[Required action]: Using the data beneath, show every line that includes the word "challenge".

[Recorded data]:
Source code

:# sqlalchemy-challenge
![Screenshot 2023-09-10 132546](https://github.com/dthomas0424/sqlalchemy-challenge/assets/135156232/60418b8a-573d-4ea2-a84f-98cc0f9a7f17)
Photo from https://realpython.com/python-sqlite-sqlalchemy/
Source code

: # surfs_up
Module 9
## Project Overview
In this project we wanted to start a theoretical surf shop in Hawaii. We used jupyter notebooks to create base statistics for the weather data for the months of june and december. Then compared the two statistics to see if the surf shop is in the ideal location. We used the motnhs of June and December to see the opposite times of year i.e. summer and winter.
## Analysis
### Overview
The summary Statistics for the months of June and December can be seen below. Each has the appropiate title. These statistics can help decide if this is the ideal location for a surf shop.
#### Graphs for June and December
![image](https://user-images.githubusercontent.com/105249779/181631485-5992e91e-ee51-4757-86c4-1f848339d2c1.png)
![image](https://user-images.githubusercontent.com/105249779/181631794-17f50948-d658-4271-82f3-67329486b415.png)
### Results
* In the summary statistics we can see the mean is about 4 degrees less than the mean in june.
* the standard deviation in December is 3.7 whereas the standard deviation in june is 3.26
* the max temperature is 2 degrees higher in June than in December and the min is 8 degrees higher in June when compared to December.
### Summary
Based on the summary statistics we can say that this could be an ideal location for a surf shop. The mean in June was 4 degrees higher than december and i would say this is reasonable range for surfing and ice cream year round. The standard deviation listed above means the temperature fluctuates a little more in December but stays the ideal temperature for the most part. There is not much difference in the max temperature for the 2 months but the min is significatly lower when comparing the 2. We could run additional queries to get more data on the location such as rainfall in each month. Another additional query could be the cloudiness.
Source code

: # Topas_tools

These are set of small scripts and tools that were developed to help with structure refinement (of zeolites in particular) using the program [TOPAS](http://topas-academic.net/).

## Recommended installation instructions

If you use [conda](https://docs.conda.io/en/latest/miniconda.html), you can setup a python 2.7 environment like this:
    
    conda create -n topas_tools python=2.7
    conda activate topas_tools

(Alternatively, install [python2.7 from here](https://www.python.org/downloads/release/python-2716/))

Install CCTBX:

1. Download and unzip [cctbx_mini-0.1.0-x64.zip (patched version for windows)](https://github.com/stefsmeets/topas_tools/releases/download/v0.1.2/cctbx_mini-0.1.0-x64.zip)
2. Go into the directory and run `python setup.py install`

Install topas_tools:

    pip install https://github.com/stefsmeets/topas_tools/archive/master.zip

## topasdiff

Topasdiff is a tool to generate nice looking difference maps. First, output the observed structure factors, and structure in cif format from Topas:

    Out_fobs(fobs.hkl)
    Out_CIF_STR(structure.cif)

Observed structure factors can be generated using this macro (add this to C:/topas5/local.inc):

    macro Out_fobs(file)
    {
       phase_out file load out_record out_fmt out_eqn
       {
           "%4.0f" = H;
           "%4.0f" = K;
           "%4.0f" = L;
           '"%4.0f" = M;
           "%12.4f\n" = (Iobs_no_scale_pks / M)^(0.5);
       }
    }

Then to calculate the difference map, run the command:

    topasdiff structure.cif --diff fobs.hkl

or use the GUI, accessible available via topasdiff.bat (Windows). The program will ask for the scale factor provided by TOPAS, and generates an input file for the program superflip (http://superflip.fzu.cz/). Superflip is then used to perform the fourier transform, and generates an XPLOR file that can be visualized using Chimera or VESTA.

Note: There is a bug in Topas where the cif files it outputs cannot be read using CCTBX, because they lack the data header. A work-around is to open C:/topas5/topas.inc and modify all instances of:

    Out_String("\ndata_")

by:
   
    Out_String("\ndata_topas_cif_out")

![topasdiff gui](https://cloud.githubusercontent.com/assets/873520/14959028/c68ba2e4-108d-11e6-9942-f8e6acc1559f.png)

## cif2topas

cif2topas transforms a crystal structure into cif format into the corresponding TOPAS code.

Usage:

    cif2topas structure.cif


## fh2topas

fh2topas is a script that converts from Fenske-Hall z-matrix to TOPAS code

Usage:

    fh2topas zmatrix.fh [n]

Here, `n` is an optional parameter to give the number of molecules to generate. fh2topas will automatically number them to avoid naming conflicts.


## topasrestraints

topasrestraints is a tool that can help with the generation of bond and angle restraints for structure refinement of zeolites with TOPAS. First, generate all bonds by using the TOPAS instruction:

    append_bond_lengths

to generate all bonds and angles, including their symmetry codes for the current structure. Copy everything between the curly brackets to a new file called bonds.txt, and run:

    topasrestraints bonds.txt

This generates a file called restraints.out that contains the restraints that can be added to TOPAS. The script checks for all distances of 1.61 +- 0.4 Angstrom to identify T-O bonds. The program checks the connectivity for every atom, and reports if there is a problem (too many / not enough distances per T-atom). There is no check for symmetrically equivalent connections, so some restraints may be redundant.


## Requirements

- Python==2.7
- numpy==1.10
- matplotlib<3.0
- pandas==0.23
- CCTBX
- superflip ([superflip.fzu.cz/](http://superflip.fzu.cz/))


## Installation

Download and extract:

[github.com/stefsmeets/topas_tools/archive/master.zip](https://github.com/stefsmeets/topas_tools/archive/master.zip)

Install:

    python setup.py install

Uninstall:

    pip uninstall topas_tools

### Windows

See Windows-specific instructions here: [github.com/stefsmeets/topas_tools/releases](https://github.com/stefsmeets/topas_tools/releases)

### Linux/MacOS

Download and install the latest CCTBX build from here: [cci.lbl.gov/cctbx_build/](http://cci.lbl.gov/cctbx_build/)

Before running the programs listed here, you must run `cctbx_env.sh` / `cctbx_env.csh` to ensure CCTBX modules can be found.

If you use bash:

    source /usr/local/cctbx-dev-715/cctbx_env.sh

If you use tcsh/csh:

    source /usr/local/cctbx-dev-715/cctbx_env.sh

[Task output]:
:# sqlalchemy-challenge
![Screenshot 2023-09-10 132546](https://github.com/dthomas0424/sqlalchemy-challenge/assets/135156232/60418b8a-573d-4ea2-a84f-98cc0f9a7f17)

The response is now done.